1.1 实验动物 健康成年雄性SD大鼠30只,体重(220±20)g,由北京维通利华实验动物技术有限公司提供。
1.2 药品、试剂及仪器 GBE购自中国药品生物鉴定研究所(纯度99%);羧甲基纤维素钠(CMC-Na)、伊文思蓝、三苯基氯化四氮唑购于sigma公司;由TaKaRa大连宝生物有限公司提供Trizol试剂、荧光定量检测试剂盒、逆转录试剂盒;由上海生工生物工程有限公司完成引物设计与合成。由厦门慧嘉生物有限公司提供SOD、MDA、GSH-Px试剂盒。

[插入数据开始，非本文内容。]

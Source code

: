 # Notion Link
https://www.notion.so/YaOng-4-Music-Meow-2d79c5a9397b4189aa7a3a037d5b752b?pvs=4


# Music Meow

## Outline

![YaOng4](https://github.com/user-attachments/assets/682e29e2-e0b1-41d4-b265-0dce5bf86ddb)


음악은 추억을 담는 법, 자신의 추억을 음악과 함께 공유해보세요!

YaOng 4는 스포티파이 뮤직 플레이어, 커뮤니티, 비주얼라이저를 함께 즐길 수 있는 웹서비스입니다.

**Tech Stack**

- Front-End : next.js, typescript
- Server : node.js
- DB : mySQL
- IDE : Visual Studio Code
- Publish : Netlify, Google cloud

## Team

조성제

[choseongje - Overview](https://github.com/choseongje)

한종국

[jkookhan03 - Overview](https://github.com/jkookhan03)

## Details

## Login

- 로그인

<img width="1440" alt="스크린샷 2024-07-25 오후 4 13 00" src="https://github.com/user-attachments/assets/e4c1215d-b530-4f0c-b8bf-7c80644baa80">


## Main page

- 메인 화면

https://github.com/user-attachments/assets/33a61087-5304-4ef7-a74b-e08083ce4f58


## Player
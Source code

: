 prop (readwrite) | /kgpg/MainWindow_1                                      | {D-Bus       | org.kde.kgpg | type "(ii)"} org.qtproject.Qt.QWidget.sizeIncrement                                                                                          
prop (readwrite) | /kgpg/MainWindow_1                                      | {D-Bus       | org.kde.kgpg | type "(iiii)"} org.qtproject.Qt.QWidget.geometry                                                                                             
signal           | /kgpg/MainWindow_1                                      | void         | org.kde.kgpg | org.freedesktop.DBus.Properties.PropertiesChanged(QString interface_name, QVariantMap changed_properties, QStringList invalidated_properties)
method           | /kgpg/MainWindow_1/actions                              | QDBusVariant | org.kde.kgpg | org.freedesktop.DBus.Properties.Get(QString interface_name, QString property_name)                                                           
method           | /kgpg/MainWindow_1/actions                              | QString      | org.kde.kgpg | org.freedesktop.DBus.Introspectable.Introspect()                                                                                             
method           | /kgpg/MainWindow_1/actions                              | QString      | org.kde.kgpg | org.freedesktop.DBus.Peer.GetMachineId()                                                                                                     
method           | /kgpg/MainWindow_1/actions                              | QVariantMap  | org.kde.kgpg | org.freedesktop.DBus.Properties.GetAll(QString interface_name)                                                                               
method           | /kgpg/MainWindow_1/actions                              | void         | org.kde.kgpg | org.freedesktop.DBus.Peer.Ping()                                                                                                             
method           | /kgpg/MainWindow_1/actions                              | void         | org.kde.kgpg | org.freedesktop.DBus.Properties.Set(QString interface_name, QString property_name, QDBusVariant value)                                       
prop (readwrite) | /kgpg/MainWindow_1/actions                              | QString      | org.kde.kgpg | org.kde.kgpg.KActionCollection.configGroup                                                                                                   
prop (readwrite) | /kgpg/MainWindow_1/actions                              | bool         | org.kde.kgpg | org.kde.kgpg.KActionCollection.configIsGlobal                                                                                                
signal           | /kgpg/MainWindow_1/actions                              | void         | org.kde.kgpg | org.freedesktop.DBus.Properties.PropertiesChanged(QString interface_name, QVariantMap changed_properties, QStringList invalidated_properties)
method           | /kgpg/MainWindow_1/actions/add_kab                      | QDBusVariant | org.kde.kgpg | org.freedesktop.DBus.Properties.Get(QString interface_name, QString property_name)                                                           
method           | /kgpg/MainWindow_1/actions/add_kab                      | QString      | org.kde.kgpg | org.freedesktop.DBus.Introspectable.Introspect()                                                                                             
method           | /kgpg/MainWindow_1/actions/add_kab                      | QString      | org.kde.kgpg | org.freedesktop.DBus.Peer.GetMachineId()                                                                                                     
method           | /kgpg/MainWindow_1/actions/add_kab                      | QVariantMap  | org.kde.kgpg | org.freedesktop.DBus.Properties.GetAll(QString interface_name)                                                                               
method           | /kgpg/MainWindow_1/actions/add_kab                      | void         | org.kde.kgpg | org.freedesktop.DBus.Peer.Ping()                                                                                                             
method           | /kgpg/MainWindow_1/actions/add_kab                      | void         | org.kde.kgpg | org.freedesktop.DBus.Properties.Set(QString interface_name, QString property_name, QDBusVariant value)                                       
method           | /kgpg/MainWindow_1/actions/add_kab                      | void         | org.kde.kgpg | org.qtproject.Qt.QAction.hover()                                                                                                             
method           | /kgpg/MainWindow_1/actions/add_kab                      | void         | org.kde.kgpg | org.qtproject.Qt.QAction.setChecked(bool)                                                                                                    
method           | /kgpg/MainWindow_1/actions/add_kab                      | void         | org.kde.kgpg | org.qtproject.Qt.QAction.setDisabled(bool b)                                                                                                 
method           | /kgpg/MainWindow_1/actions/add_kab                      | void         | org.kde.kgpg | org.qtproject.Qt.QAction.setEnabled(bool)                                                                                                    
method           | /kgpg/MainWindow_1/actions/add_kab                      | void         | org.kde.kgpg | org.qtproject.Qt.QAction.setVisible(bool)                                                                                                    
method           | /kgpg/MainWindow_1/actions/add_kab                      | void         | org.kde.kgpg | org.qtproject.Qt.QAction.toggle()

1.3 分组 应用随机数字表法将30只健康Wistar雄性大鼠随机分为假手术组(Sham),缺血再管组(I/R组),GBE组,每组10只。GBE组:造模前1 w给予0.5% GBE 50 mg/kg灌胃,而对Sham组及I/R组给予灌服0.5%CMC-Na 10 ml/kg。
1.4 MIRI模型制备 参考文献〔4〕的方法建立MIRI模型。各组大鼠术前禁食6 h。对大鼠实施腹腔注射麻醉(20%乌拉坦按8 ml/kg),仰卧位固定,利用Medlab采集系统记录Ⅱ导联心电图。正中切口切开颈部后气管插管,并连接小动物呼吸机进行机械通气,选择频率65次/min,呼∶吸比为2∶1,选择潮气量为8 ml/kg。剪开胸部皮肤后暴露3~4肋间肌肉,剪断第4肋骨,刺破胸膜进入胸腔,暴露心脏,将心包膜剪开后将心脏挤出胸腔,结扎冠脉左前降支,造成急性心肌缺血模型。心电图提示心率减慢,并出现宽大畸形的QRS波群,大鼠左室前壁出现充血、发绀,表示结扎成功。缺血30 min后给予恢复血流,心电图提示QRS波群回落,提示再灌注成功。给予再灌注120 min。Sham组只穿线不结扎冠脉,其余操作均与余两组相同。再灌注结束后,从腹主动脉取血,离心,冻存,进行后期血清学检测。
1.5 利用氯化三苯基四氮唑(TTC)染色测定心肌梗死面积 再灌注结束时,注入2 ml 2%伊文蓝向左心室,离体取标本后冻存,横向切片后,置于1%TTC磷酸盐缓冲液中浸泡,37℃条件下孵化染色20 min,4%多聚甲醛中固定,采用图像分析软件image-proplus6.0测定蓝色、红色、白色区域面积。蓝红白的面积之和为左心室面积(LV),红白之和为缺血面积(AAR),白色面积为梗死面积(IS)。AAR百分比=AAR/LV;IS百分比=IS/AAR。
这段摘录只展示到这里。